After congratulating Monson Saturday night, Ritzenhein was reminded of a recent workout.
“All right, here’s a good piece of information,” he said beaming. “I didn’t even think of it, so she, she just did her first sub-five-minute mile (in training) 10 days ago. So she just ran three of them at 4:50. So amazing, yeah.
“We kind of thought, let’s just get through the summer in one piece and continue to build and then we try to do a, maybe we try to do a low-key road race in the fall, just something to do, you know, to put something on the calendar. And then about two months ago, we were you know, she hasn’t put spikes on, but she’s able to handle some workouts. Let’s start trying to get into spikes.
“And so maybe about a month ago, we got her in spikes, and yeah, she was able to run the paces of today, just in a lot shorter reps. So then we just said, ‘Hey, let’s just continue to progress her logically.’ And so she’s been over the last eight to 10 weeks, has been like, 65 miles (per week), 66, 67, 68 it’s just been like a mile or two a week. I think she’s run 70. I think she had 78 last week. And it’s probably been about six weeks over 70, like 70 to 78. But before our normal for her has always been like 90 to 95.
“And the workouts are not what she would do before, but, you know, long runs are the same, not that what she would do before, but she’s still only cross training on the workout days, but she’s healthy and so that’s, that’s the biggest thing.”
The question now is can a healthy Monson take the next step and make the World Championships team in Eugene?
She will have plenty of competition in Monson’s OAC teammate Josette Andrews, the season’s U.S. leader at 14:25.37, who won the Sunset 1,500 Saturday in 4:00.10. There’s two-time Olympian Elise Cranny, the American record holder at 5,000 indoors who grew up Ritzenhein’s current hometown of Niwot, Colorado, fellow Olympians Karissa Schweizer and Weini Kelatifrezghi, the Olympic Trials 10,000 champion, and Houlihan returning from a four-year doping ban. Bailey Hertenstein (14:48.91) and Taylor Roe (14:49.91), who went 1-2 Saturday night, could also be in the mix.
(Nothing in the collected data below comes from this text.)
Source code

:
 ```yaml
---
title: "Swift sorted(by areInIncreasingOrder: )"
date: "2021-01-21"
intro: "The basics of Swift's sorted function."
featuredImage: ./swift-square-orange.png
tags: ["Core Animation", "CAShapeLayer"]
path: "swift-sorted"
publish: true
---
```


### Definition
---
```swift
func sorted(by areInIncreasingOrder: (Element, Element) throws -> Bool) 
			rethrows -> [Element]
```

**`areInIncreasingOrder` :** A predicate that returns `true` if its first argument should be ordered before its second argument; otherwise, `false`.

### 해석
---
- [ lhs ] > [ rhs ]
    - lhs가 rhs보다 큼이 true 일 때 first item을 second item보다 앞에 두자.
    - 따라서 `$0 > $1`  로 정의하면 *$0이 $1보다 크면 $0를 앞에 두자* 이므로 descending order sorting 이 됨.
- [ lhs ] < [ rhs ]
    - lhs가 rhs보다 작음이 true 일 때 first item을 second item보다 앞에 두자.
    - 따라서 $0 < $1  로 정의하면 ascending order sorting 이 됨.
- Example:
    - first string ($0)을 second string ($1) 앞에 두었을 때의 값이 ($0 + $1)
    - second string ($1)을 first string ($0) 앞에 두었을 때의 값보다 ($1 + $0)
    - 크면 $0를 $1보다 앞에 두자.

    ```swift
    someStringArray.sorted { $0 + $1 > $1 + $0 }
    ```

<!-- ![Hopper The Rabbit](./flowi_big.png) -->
“Honestly, we still don’t know what to make of it, you know it was just one of the most bizarre things,” Ritzenhein referring to Monson’s injury. “And so for her, it was, it’s very scary. You know it’s the kind of major surgery that not many runners come back from that. So it was a long process. And she really, we did everything we could and, yeah, I’m really proud of her just being back out there and she’ll be as good as ever.”
Ritzenhein was asked how he kept Monson moving forward?
“Honestly, it’s all her. She’s just, like, the toughest person. She’s always done that. You know, there were a lot of dark moments. I had some of those surgeries as well, where I didn’t race for a year,” said Ritzenhein, who competed in the 2004 Olympic 10,000 final with a stress fracture. “Yeah, and a lot of times where you just don’t think you’ll get back. And so for her, I think she’s just such a tough athlete, and probably tougher than any person I really know. And so she’s very calm, demure person, but, like, she is very, very much a killer and that’s why she’s run 14:19, she’s the American record holder.”
Late Saturday night, Monson made no effort to hide her joy, beaming between gasps, moments after finishing.
“Sixteen months ago?” she said. “I mean, it’s actually surprisingly easy to get back into the race routine, but then obviously it’s like, I knew that once the gun goes off, it’s like, ‘Oh, why are we sprinting?’ But get to just get back into this situation …”
Her voice and thought tailed off, seemingly grasping the significance of the night.
She had survived the quick early pace just as she had the disappointment of last summer, the doubts and frustration of autumn, the questions through the spring, steadfastly working her way through the field, showing glimpses of the “killer,” racing back toward the forefront of American distance running.
“I mean, the goal today was to start a race,” she continued, “finish a race, and feel like I’ve got momentum.”